The power hall and pump house

The Power Hall is packed full of gleaming, beautifully maintained engines, all themed around water.

A young girl playing with an engine in the National Waterways Museum National Waterways Museum

Each engine was originally used to move water or drive things through it; or used water (hydraulic engines), or steam to drive boat engines.

The engines are looked after by museum volunteers. If they are on duty when you visit (look for the men in the overalls!), they will be happy to talk to you about their work.

And from May to September on the first Sunday of every month and on bank holidays you can see the glory of steam in action as our volunteers fire up some of these magnificent engines.

The pump house

The Pump House contains the mighty steam driven pumping engines, which supplied the power for hydraulic cranes and capstans throughout the dock at Ellesmere Port.

The giant boilers had trouble with limescale, just like your kettle at home.

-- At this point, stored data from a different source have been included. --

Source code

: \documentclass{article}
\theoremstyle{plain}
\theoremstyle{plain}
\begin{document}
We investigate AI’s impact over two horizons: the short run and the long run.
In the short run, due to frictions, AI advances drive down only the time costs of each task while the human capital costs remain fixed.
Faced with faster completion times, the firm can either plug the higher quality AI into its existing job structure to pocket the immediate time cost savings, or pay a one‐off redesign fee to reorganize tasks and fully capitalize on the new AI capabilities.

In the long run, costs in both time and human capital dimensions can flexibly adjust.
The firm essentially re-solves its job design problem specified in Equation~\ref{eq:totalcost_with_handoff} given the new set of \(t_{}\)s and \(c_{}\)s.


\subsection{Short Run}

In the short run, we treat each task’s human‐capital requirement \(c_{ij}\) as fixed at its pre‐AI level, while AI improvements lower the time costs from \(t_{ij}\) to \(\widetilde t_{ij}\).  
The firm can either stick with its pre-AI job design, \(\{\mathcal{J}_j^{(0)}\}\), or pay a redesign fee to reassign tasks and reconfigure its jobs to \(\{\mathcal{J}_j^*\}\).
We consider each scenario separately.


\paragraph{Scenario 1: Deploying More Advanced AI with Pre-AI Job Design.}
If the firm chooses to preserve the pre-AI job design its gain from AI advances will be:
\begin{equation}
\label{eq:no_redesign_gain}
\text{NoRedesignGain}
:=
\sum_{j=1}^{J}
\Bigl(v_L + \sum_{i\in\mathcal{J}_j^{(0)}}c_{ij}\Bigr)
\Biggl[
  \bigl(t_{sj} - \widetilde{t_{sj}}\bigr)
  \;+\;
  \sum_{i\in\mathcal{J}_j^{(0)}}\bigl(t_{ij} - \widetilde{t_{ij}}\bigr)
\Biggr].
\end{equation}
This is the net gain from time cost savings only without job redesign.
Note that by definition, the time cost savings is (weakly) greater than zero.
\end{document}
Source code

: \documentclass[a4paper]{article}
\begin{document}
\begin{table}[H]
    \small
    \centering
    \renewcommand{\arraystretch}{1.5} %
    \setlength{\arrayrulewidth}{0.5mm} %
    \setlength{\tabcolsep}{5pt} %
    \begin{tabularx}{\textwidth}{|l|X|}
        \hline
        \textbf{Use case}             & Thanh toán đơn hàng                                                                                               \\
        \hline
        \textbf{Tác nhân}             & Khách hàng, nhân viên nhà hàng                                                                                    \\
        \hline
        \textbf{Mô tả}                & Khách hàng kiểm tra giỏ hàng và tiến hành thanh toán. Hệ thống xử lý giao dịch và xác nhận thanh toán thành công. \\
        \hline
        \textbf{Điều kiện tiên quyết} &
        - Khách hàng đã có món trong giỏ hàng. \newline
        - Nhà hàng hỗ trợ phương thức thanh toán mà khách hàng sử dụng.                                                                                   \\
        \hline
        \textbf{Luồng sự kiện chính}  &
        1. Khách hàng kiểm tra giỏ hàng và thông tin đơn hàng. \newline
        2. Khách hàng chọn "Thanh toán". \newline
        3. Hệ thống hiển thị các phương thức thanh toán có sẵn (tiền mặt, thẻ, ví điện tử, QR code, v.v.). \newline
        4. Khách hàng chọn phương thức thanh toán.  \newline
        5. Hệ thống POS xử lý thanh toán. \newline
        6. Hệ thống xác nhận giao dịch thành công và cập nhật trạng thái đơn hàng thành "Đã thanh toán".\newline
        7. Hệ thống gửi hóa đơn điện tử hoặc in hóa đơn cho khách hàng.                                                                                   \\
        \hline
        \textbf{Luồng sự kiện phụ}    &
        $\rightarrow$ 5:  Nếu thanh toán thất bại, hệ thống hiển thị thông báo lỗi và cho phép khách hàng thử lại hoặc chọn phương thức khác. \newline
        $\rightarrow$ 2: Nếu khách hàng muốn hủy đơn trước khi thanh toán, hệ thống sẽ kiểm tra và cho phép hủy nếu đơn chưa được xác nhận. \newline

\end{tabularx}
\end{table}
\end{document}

But to clean these monsters a small person had to climb inside with a hammer and tap the limescale away by hand!

Look out for...

The Yarwood steam engine. This engine used to power the weaver packet boat Davenham on her regular travels bringing soda ash from Winnington Works to Birkenhead or Liverpool for chemical company ICI.

Davenham's journey used to take her down the Weaver Navigation, onto the Manchester Ship Canal and then to the River Mersey.

Today you can power up her Yarwood engine though she won't be going anywhere!